Stories
Slash Boxes
Comments

SoylentNews is people

posted by mattie_p on Tuesday February 25 2014, @06:00AM   Printer-friendly
from the I'm-not-directly-spying-on-you dept.

Angry Jesus writes:

"German language magazine 'Bild am Sonntag' reports that, in response to Obama's recent order to stop spying on Angela Merkel and other heads of 'friendly' states, the NSA has instead ramped up spying on everybody Merkel communicates with. Cory Doctorow points out that this action demonstrates that the NSA is out of control and deliberately disobeying a presidential order with a level of duplicity worthy of a four year-old."

 
This discussion has been archived. No new comments can be posted.
Display Options Threshold/Breakthrough Mark All as Read Mark All as Unread
The Fine Print: The following comments are owned by whoever posted them. We are not responsible for them in any way.
  • (Score: 1) by starcraftsicko on Tuesday February 25 2014, @03:44PM

    by starcraftsicko (2821) on Tuesday February 25 2014, @03:44PM (#6670) Journal

    I mean come on. My 4th ammendment right doesn't just disappear because those children in power play silly games with legal logic like that.

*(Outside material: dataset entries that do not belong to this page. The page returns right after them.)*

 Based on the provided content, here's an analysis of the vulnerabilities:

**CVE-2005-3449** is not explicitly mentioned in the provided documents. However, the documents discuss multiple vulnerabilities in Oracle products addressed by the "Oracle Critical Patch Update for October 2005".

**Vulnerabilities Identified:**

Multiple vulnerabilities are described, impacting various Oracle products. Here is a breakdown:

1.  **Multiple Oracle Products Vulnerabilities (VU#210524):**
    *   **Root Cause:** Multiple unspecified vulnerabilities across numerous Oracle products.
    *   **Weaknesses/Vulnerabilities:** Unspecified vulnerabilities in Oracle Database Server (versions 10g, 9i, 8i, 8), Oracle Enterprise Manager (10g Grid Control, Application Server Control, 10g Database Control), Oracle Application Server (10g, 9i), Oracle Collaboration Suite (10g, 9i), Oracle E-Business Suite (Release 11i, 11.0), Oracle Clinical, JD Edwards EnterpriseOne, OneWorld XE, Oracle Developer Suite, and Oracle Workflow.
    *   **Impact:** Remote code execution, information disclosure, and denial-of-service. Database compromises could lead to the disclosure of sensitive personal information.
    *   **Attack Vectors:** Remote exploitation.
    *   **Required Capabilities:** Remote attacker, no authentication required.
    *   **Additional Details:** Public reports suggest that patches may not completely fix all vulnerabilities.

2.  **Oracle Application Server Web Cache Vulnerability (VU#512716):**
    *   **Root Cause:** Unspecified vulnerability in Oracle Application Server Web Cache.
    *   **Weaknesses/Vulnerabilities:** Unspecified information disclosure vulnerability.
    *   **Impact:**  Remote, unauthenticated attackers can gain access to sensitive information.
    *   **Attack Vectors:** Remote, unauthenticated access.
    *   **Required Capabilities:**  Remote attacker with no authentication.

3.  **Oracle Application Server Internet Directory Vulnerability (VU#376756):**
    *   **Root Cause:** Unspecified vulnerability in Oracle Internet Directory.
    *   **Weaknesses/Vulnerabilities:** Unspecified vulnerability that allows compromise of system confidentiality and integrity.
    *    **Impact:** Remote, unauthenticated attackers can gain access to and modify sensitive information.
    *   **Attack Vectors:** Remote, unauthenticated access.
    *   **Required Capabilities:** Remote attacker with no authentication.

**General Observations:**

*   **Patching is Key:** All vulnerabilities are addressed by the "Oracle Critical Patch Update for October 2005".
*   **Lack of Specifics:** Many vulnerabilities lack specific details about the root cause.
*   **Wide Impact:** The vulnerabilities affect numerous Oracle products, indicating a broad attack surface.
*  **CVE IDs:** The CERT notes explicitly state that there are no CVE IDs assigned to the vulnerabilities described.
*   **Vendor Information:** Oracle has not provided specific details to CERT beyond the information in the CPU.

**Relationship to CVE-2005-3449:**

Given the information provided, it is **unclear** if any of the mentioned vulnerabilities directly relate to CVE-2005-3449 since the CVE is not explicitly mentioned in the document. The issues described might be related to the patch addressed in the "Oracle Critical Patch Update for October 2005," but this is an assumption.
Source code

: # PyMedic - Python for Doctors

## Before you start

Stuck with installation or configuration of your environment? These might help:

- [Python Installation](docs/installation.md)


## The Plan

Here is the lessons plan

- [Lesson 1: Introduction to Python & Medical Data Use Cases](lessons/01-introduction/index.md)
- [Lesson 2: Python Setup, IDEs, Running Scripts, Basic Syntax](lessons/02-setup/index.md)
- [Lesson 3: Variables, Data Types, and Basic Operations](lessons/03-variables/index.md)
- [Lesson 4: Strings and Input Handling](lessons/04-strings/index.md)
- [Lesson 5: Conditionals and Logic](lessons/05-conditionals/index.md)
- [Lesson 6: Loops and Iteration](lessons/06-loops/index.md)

    Right. The NSA & their cousins are way over the line, but its important to understand where the line is. Surveillance of foreign government figures is completely different than dragnet surveillance of 'everyone'.

    And even if this childish spying was limited to 'politically interesting' people like advisors to world leaders- does even that make sense? When you become an advisor to a world leader, do you just give up your right to be treated respectfully and decently by the world powers at large?

    It makes sense. The behaviour and motivations of governments are of interest to other governments. Once could infer that the surveillance represents the respect of those foreign governments. When you play at a different level, you come under a different level of scrutiny. Think major leagues vs minor leagues vs semi-pro vs little league.

    ...sacrifice their personal privacy because they decided they wanted to be a significant part of their democratic government. That is so bogus. That can only lead to a withering of the pool of political advisors down to the people who just don't give a frack about their own, or anyone else's privacy. That can't be a good thing for our global human society.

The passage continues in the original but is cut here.